Today, it is sunny and glorious here. Nary a cloud in the sky. It's been nice pretty much all week and I've been revelling in the light. I got to wear my new sunglasses yesterday when I went into town for a lunch meeting. In fact, I was so inspired by the Vitamin D intensity that I turned the car heater up high and opened the sunroof. It was good.
In more nerdy news, we updated our Logical Expressions site (http://www.logicalexpressions.com) to include "feeds" from all our other sites. It's pretty cool. We also added a page on the Computor Companion site (http://www.computorcompanion.com) that lets people include the CC-Tips feed on their own sites (you might have noticed the little ad above). If you have questions on how it works, feel free to ask!

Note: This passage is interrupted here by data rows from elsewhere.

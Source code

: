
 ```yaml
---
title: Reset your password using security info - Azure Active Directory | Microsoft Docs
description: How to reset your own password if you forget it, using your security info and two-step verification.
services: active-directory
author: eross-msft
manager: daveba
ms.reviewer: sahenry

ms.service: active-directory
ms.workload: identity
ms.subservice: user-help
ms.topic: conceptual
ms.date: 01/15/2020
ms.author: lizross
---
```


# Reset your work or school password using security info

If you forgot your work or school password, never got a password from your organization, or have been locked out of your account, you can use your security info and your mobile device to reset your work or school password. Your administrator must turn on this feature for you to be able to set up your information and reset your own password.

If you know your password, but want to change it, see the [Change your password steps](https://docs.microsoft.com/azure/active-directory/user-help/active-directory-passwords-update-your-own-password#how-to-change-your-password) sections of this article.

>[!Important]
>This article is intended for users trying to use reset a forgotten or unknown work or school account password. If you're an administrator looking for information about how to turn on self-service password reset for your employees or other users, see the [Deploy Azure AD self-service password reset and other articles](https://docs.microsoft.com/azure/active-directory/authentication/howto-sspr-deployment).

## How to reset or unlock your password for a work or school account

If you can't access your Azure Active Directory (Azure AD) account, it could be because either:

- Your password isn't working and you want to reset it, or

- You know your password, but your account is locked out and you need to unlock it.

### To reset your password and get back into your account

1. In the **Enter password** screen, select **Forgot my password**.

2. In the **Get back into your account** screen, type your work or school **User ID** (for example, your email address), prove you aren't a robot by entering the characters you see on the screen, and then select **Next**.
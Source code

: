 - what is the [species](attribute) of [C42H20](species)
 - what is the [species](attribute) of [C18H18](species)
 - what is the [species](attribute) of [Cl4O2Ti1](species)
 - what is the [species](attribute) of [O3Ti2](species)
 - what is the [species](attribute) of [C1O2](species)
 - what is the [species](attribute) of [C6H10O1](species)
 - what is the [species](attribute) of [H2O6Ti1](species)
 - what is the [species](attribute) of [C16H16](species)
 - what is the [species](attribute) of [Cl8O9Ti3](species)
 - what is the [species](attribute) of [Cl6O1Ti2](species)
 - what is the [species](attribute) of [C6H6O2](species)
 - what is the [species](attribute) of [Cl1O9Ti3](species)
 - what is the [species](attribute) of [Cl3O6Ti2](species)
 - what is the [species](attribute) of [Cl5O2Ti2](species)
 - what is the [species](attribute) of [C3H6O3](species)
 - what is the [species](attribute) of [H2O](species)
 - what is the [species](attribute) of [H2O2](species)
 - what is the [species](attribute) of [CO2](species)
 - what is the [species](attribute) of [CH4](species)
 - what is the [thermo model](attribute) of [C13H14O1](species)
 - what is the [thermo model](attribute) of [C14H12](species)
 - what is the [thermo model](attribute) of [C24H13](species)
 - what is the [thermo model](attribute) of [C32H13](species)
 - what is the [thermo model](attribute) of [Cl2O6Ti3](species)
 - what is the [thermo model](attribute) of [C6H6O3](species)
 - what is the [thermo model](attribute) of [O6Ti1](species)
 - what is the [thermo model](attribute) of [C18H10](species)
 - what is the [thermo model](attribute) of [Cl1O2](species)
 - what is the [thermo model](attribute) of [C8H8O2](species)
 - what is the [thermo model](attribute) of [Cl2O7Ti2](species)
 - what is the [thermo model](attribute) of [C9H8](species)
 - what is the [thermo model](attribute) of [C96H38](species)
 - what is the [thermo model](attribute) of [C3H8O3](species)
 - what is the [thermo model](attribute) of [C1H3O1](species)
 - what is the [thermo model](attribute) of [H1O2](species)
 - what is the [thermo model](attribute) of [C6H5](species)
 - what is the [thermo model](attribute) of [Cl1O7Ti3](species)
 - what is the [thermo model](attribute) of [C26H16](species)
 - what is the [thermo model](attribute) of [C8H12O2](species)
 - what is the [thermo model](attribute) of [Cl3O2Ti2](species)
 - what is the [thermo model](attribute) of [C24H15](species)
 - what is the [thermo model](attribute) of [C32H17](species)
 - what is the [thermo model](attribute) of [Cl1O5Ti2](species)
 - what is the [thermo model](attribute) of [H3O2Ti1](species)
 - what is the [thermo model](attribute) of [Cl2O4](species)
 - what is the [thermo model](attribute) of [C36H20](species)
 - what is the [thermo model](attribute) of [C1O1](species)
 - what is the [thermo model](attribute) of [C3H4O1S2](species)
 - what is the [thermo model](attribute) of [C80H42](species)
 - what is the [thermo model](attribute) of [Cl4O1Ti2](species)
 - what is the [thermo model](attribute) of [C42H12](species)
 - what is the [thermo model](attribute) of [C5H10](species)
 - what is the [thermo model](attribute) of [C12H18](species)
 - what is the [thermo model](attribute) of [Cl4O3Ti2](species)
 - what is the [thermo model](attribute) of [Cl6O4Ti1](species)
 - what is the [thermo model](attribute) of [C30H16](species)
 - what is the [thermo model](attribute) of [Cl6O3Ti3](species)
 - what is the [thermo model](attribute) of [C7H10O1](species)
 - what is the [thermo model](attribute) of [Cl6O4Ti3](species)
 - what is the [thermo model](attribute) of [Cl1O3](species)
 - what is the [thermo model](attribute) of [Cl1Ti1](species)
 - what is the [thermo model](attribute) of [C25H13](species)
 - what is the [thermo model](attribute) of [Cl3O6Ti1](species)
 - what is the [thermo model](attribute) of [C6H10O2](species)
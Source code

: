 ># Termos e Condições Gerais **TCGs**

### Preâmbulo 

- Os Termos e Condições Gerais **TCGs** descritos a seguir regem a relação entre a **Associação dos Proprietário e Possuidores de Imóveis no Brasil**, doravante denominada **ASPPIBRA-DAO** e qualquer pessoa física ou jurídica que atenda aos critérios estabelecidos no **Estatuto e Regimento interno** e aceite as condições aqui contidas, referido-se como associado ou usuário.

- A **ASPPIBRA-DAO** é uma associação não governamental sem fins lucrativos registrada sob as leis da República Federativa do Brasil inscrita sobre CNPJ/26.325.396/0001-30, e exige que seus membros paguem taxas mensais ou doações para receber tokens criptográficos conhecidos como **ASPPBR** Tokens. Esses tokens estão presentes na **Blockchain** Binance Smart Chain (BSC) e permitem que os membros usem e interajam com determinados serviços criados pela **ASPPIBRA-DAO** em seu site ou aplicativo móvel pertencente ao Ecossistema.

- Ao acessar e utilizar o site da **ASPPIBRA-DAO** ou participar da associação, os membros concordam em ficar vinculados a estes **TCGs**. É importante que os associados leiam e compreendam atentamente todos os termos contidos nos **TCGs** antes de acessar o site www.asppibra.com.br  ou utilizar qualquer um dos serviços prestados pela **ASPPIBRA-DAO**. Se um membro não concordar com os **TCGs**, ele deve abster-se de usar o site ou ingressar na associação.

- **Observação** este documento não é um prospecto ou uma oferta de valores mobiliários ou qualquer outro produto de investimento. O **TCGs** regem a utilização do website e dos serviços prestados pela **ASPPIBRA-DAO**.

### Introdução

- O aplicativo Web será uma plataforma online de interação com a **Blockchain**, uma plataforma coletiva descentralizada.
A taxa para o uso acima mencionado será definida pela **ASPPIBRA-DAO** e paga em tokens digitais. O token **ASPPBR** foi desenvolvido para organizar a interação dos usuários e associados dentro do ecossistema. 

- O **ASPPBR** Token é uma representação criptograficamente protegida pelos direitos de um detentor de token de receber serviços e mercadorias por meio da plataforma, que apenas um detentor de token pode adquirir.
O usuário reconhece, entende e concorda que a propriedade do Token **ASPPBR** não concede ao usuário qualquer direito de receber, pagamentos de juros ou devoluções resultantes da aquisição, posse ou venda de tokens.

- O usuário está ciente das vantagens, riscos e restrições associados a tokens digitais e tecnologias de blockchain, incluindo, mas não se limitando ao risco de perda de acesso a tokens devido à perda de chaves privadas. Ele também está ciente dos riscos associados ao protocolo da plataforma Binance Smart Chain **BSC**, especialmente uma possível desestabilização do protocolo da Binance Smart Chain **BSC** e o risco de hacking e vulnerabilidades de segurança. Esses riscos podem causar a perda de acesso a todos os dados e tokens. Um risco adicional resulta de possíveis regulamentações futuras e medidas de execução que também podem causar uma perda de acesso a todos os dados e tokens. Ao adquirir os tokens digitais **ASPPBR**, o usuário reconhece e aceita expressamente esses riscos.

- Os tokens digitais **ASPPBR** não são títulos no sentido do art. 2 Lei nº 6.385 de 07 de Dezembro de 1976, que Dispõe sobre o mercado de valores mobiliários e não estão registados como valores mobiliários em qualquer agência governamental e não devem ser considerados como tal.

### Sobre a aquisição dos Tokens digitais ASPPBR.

After my tirade on spam a few weeks ago, it seems like spam has been making the news in a big way. An article from Reuters this morning said, "Internet users received an average of 571 pieces of unsolicited commercial e-mail in 2001, a number expected to rise to nearly 1,500 by 2006, according to Jupiter Media Metrix." Another article I read said, that some people get 1,500 pieces of spam yearly. Clearly, being popular online is becoming less and less fun.
But what's been bothering me lately is what spam is doing to business communication. You often read statistics about how spam costs money because it wastes people's time. That's a given. But a more insidious question is: Has spam made business communication via e-mail completely impossible?
A few months ago, I talked to someone who said that he gets 200 e-mail messages a week and 95% of them are spam. So, every few days, he just deletes *everything* unread. I was sort of appalled, but I'm wondering if his case is really that unusual. For example, I've I sent inquiries asking about ad rates lately to a couple of publishers. Basically I'm asking how I can GIVE their business MONEY. I get no reply. Complete cyber silence.
Now, I'm probably going to have to make long-distance calls to try and get the answer to my questions. Except I'll undoubtedly get dumped into someone's voice mail. Where I'll leave a detailed message and carefully state my phone number twice. And get no return call.
So maybe people are just using spam as an excuse for a different problem: being completely lame.